### Work required:
No pictures are to be included when the entries below are reproduced exactly.

### Supplied records:
***

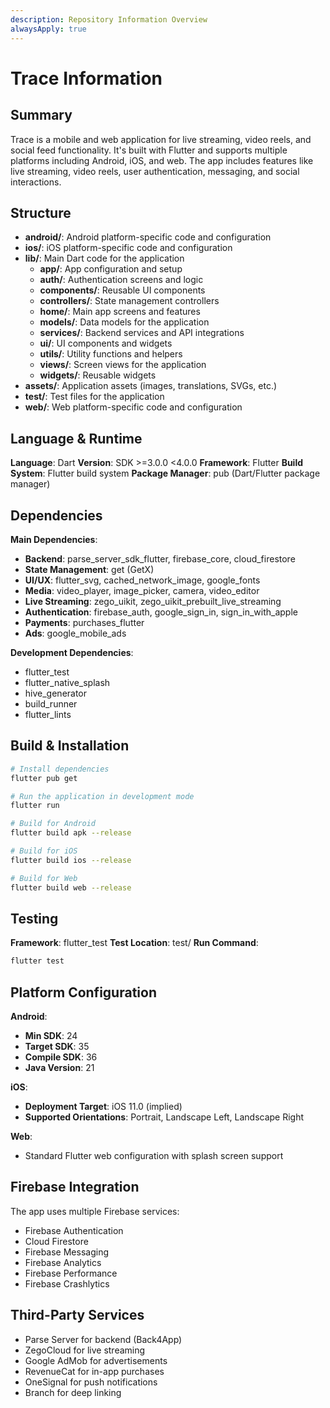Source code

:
 ```yaml
---
description: Repository Information Overview
alwaysApply: true
---
```


# Trace Information

## Summary
Trace is a mobile and web application for live streaming, video reels, and social feed functionality. It's built with Flutter and supports multiple platforms including Android, iOS, and web. The app includes features like live streaming, video reels, user authentication, messaging, and social interactions.

## Structure
- **android/**: Android platform-specific code and configuration
- **ios/**: iOS platform-specific code and configuration
- **lib/**: Main Dart code for the application
  - **app/**: App configuration and setup
  - **auth/**: Authentication screens and logic
  - **components/**: Reusable UI components
  - **controllers/**: State management controllers
  - **home/**: Main app screens and features
  - **models/**: Data models for the application
  - **services/**: Backend services and API integrations
  - **ui/**: UI components and widgets
  - **utils/**: Utility functions and helpers
  - **views/**: Screen views for the application
  - **widgets/**: Reusable widgets
- **assets/**: Application assets (images, translations, SVGs, etc.)
- **test/**: Test files for the application
- **web/**: Web platform-specific code and configuration

## Language & Runtime
**Language**: Dart
**Version**: SDK >=3.0.0 <4.0.0
**Framework**: Flutter
**Build System**: Flutter build system
**Package Manager**: pub (Dart/Flutter package manager)

## Dependencies
**Main Dependencies**:
- **Backend**: parse_server_sdk_flutter, firebase_core, cloud_firestore
- **State Management**: get (GetX)
- **UI/UX**: flutter_svg, cached_network_image, google_fonts
- **Media**: video_player, image_picker, camera, video_editor
- **Live Streaming**: zego_uikit, zego_uikit_prebuilt_live_streaming
- **Authentication**: firebase_auth, google_sign_in, sign_in_with_apple
- **Payments**: purchases_flutter
- **Ads**: google_mobile_ads

**Development Dependencies**:
- flutter_test
- flutter_native_splash
- hive_generator
- build_runner
- flutter_lints

## Build & Installation
```bash
# Install dependencies
flutter pub get

# Run the application in development mode
flutter run

# Build for Android
flutter build apk --release

# Build for iOS
flutter build ios --release

# Build for Web
flutter build web --release
```

## Testing
**Framework**: flutter_test
**Test Location**: test/
**Run Command**:
```bash
flutter test
```

## Platform Configuration
**Android**:
- **Min SDK**: 24
- **Target SDK**: 35
- **Compile SDK**: 36
- **Java Version**: 21

**iOS**:
- **Deployment Target**: iOS 11.0 (implied)
- **Supported Orientations**: Portrait, Landscape Left, Landscape Right

**Web**:
- Standard Flutter web configuration with splash screen support

## Firebase Integration
The app uses multiple Firebase services:
- Firebase Authentication
- Cloud Firestore
- Firebase Messaging
- Firebase Analytics
- Firebase Performance
- Firebase Crashlytics

## Third-Party Services
- Parse Server for backend (Back4App)
- ZegoCloud for live streaming
- Google AdMob for advertisements
- RevenueCat for in-app purchases
- OneSignal for push notifications
- Branch for deep linking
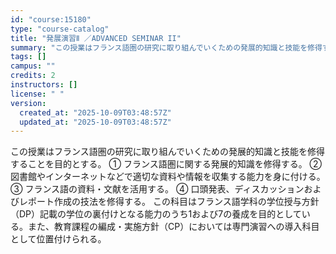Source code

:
 ```yaml
---
id: "course:15180"
type: "course-catalog"
title: "発展演習Ⅱ ／ADVANCED SEMINAR II"
summary: "この授業はフランス語圏の研究に取り組んでいくための発展的知識と技能を修得することを目的とする。 ① フランス語圏に関する発展的知識を修得する。 ② 図書館やインターネットなどで適切な資料や情報を収集する能力を身に付ける。 ③ フランス語の資…"
tags: []
campus: ""
credits: 2
instructors: []
license: " "
version:
  created_at: "2025-10-09T03:48:57Z"
  updated_at: "2025-10-09T03:48:57Z"
---
```


この授業はフランス語圏の研究に取り組んでいくための発展的知識と技能を修得することを目的とする。 ① フランス語圏に関する発展的知識を修得する。 ② 図書館やインターネットなどで適切な資料や情報を収集する能力を身に付ける。 ③ フランス語の資料・文献を活用する。 ④ 口頭発表、ディスカッションおよびレポート作成の技法を修得する。 この科目はフランス語学科の学位授与方針（DP）記載の学位の裏付けとなる能力のうち1および7の養成を目的としている。また、教育課程の編成・実施方針（CP）においては専門演習への導入科目として位置付けられる。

***

### Task solution:
Source code

:
 ```yaml
---
description: Repository Information Overview
alwaysApply: true
---
```


# Trace Information

## Summary
Trace is a mobile and web application for live streaming, video reels, and social feed functionality. It's built with Flutter and supports multiple platforms including Android, iOS, and web. The app includes features like live streaming, video reels, user authentication, messaging, and social interactions.

## Structure
- **android/**: Android platform-specific code and configuration
- **ios/**: iOS platform-specific code and configuration
- **lib/**: Main Dart code for the application
  - **app/**: App configuration and setup
  - **auth/**: Authentication screens and logic
  - **components/**: Reusable UI components
  - **controllers/**: State management controllers
  - **home/**: Main app screens and features
  - **models/**: Data models for the application
  - **services/**: Backend services and API integrations
  - **ui/**: UI components and widgets
  - **utils/**: Utility functions and helpers
  - **views/**: Screen views for the application
  - **widgets/**: Reusable widgets
- **assets/**: Application assets (images, translations, SVGs, etc.)
- **test/**: Test files for the application
- **web/**: Web platform-specific code and configuration

## Language & Runtime
**Language**: Dart
**Version**: SDK >=3.0.0 <4.0.0
**Framework**: Flutter
**Build System**: Flutter build system
**Package Manager**: pub (Dart/Flutter package manager)

## Dependencies
**Main Dependencies**:
- **Backend**: parse_server_sdk_flutter, firebase_core, cloud_firestore
- **State Management**: get (GetX)
- **UI/UX**: flutter_svg, cached_network_image, google_fonts
- **Media**: video_player, image_picker, camera, video_editor
- **Live Streaming**: zego_uikit, zego_uikit_prebuilt_live_streaming
- **Authentication**: firebase_auth, google_sign_in, sign_in_with_apple
- **Payments**: purchases_flutter
- **Ads**: google_mobile_ads

**Development Dependencies**:
- flutter_test
- flutter_native_splash
- hive_generator
- build_runner
- flutter_lints

## Build & Installation
```bash
# Install dependencies
flutter pub get

# Run the application in development mode
flutter run

# Build for Android
flutter build apk --release

# Build for iOS
flutter build ios --release

# Build for Web
flutter build web --release
```

## Testing
**Framework**: flutter_test
**Test Location**: test/
**Run Command**:
```bash
flutter test
```

## Platform Configuration
**Android**:
- **Min SDK**: 24
- **Target SDK**: 35
- **Compile SDK**: 36
- **Java Version**: 21

**iOS**:
- **Deployment Target**: iOS 11.0 (implied)
- **Supported Orientations**: Portrait, Landscape Left, Landscape Right

**Web**:
- Standard Flutter web configuration with splash screen support

## Firebase Integration
The app uses multiple Firebase services:
- Firebase Authentication
- Cloud Firestore
- Firebase Messaging
- Firebase Analytics
- Firebase Performance
- Firebase Crashlytics

## Third-Party Services
- Parse Server for backend (Back4App)
- ZegoCloud for live streaming
- Google AdMob for advertisements
- RevenueCat for in-app purchases
- OneSignal for push notifications
- Branch for deep linking
Source code

:
 ```yaml
---
id: "course:15180"
type: "course-catalog"
title: "発展演習Ⅱ ／ADVANCED SEMINAR II"
summary: "この授業はフランス語圏の研究に取り組んでいくための発展的知識と技能を修得することを目的とする。 ① フランス語圏に関する発展的知識を修得する。 ② 図書館やインターネットなどで適切な資料や情報を収集する能力を身に付ける。 ③ フランス語の資…"
tags: []
campus: ""
credits: 2
instructors: []
license: " "
version:
  created_at: "2025-10-09T03:48:57Z"
  updated_at: "2025-10-09T03:48:57Z"
---
```


この授業はフランス語圏の研究に取り組んでいくための発展的知識と技能を修得することを目的とする。 ① フランス語圏に関する発展的知識を修得する。 ② 図書館やインターネットなどで適切な資料や情報を収集する能力を身に付ける。 ③ フランス語の資料・文献を活用する。 ④ 口頭発表、ディスカッションおよびレポート作成の技法を修得する。 この科目はフランス語学科の学位授与方針（DP）記載の学位の裏付けとなる能力のうち1および7の養成を目的としている。また、教育課程の編成・実施方針（CP）においては専門演習への導入科目として位置付けられる。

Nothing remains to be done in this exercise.